Discover the joy of Shakespeare in an engaging and welcoming community! Our 2025 program features seminars, guest speakers, and workshops, offering fresh insights into the Bard’s works. Whether you’re a longtime Shakespeare enthusiast or new to his plays, there’s something for everyone! Be part of the conversation—learn, explore, and celebrate Shakespeare with us!

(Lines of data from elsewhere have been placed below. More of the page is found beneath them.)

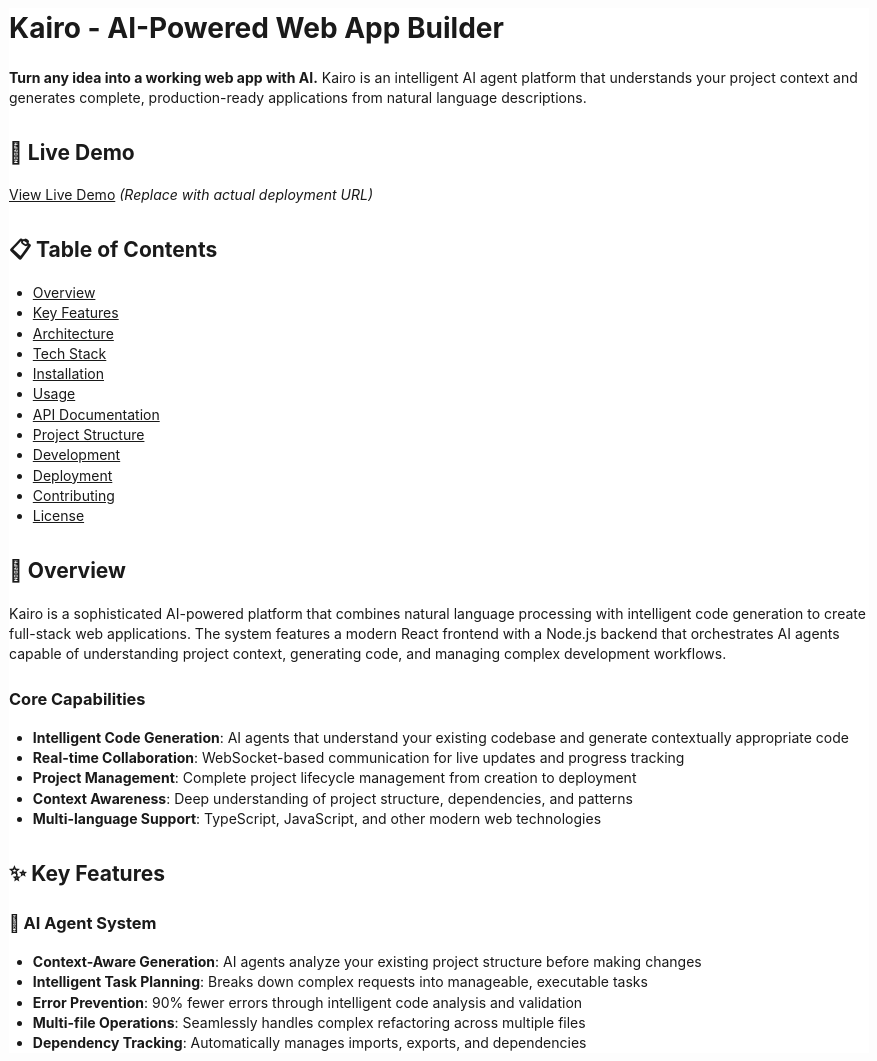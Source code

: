 # Kairo - AI-Powered Web App Builder

**Turn any idea into a working web app with AI.** Kairo is an intelligent AI agent platform that understands your project context and generates complete, production-ready applications from natural language descriptions.

## 🚀 Live Demo

[View Live Demo](https://your-demo-link.com) *(Replace with actual deployment URL)*

## 📋 Table of Contents

- [Overview](#overview)
- [Key Features](#key-features)
- [Architecture](#architecture)
- [Tech Stack](#tech-stack)
- [Installation](#installation)
- [Usage](#usage)
- [API Documentation](#api-documentation)
- [Project Structure](#project-structure)
- [Development](#development)
- [Deployment](#deployment)
- [Contributing](#contributing)
- [License](#license)

## 🎯 Overview

Kairo is a sophisticated AI-powered platform that combines natural language processing with intelligent code generation to create full-stack web applications. The system features a modern React frontend with a Node.js backend that orchestrates AI agents capable of understanding project context, generating code, and managing complex development workflows.

### Core Capabilities
- **Intelligent Code Generation**: AI agents that understand your existing codebase and generate contextually appropriate code
- **Real-time Collaboration**: WebSocket-based communication for live updates and progress tracking
- **Project Management**: Complete project lifecycle management from creation to deployment
- **Context Awareness**: Deep understanding of project structure, dependencies, and patterns
- **Multi-language Support**: TypeScript, JavaScript, and other modern web technologies

## ✨ Key Features

### 🤖 AI Agent System
- **Context-Aware Generation**: AI agents analyze your existing project structure before making changes
- **Intelligent Task Planning**: Breaks down complex requests into manageable, executable tasks
- **Error Prevention**: 90% fewer errors through intelligent code analysis and validation
- **Multi-file Operations**: Seamlessly handles complex refactoring across multiple files
- **Dependency Tracking**: Automatically manages imports, exports, and dependencies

For more details and to register, visit: https://www.communityshakespearene.org/
Spring 2025 Course Description:
Plays under discussion: Cymbeline, 12th Night, and Two Gentlemen of Verona
This course explores gender, performance, and power through three female characters in Shakespeare’s plays: Imogen from Cymbeline, Viola from Twelfth Night, and Julia from The Gentleman of Verona. Considering that men performed all female roles during the Renaissance, we will analyze how these portrayals influenced and reflected societal views on gender, especially under a female monarch in Elizabethan England. We will also examine women's roles during the Renaissance, the Reformations, and the Scientific Revolution, assessing their contributions and voices through historical texts and scholarship. The course encourages rethinking traditional ideas of gender performance and connects Shakespeare’s works to contemporary discussions on power and representation.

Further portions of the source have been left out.